From small osteria to restaurant loved by VIPs and politicians

Pierluigi was founded in 1938, when Umberto Pierluigi — originally from Borbona, in the province of Rieti — opened a small osteria in Piazza de’ Ricci, in a Renaissance building in the heart of Rome. In the 1970s, the name was shortened to simply “Pierluigi”, and in 1980, Roberto Lisi took the reins, turning it into a spot dedicated to fresh fish — remembered by true Romans as one of the many (now dwindling) good trattorias in the city centre. Since 2010, under the guidance of his son Lorenzo, the restaurant has made a definitive leap in quality: an American-style cocktail bar was added, the dining room renovated, and an offering introduced that stays true to the original identity but has grown in sophistication — starting with a wine cellar that has expanded from 300 to 14,000 bottles, a veritable encyclopedia of fine drinking in Italy and France.

What to eat and drink at Pierluigi today

Upon arrival, a very kind hostess seated us at the American Bar, where a diligent and thoughtful barman prepared a Kir Royale using Chambord instead of the traditional crème de cassis — a flavourful and rounded surprise, perfectly paired with an amuse-bouche of creamed salt cod in a sphere of crispy bread, the perfect start before heading out to the square.

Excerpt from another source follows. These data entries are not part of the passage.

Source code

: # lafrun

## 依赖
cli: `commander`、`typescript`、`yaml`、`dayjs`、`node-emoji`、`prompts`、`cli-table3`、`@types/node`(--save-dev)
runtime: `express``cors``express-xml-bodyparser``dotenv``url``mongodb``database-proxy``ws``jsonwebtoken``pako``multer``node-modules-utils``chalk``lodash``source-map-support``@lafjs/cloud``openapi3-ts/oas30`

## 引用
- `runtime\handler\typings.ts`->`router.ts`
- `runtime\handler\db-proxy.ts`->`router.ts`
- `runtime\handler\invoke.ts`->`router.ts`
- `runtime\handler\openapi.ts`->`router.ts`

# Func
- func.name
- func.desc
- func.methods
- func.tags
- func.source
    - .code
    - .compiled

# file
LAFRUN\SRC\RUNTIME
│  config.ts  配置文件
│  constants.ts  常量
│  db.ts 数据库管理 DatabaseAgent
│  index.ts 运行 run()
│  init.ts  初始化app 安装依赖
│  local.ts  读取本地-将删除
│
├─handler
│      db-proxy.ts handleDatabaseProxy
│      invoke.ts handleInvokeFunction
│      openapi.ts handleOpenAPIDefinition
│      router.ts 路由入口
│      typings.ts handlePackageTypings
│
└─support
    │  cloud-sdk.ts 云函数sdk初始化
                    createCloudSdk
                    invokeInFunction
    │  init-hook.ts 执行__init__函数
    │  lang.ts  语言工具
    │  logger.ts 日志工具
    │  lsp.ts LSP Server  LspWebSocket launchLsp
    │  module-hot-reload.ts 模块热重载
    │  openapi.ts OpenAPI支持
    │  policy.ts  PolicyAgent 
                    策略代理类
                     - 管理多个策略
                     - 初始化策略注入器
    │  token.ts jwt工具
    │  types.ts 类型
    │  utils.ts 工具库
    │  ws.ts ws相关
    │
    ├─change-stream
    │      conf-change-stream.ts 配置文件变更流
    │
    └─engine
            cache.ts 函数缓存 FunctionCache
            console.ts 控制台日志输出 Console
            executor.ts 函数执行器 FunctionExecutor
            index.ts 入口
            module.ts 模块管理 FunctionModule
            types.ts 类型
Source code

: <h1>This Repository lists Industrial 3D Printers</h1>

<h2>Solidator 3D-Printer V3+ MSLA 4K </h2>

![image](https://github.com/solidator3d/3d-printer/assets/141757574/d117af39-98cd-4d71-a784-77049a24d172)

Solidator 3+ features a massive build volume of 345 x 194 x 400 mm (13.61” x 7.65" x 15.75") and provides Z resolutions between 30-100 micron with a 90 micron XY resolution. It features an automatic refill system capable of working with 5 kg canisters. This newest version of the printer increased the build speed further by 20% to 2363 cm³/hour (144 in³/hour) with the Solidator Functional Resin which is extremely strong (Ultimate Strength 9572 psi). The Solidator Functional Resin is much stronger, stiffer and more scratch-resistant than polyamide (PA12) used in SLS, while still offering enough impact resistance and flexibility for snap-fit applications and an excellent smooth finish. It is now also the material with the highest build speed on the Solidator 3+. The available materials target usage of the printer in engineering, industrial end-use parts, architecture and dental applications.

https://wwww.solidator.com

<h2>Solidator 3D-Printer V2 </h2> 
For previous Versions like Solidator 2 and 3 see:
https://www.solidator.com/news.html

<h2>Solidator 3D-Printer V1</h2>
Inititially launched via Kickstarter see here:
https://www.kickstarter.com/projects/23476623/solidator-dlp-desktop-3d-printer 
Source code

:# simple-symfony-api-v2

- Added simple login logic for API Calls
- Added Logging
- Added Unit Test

The menu is broad, mostly seafood-based with occasional forays into land and garden produce to satisfy a varied, cosmopolitan clientele, and features a significant selection of raw dishes. We ordered amberjack tartare, melon, cucumber and almond gazpacho — excellent — and one of their signature dishes, squid tagliatelle with amatriciana gazpacho: I love the Apulian-style squid tagliatelle, but here the texture of the thinly sliced raw fish is incredibly similar to real pasta, perfectly complementing the aromatic gazpacho, while a crisp slice of guanciale brings us back to the best of Roman flavours.
This starter vies for the title of best dish of the evening with the linguine with garlic and oil, wild fennel and tuna ’nduja — a burst of Mediterranean flavours that delights and uplifts — while the cod with saffron, courgette flowers, clams and braised escarole takes us back to solid foundations and the gentleness required to handle such a delicate ingredient as fish.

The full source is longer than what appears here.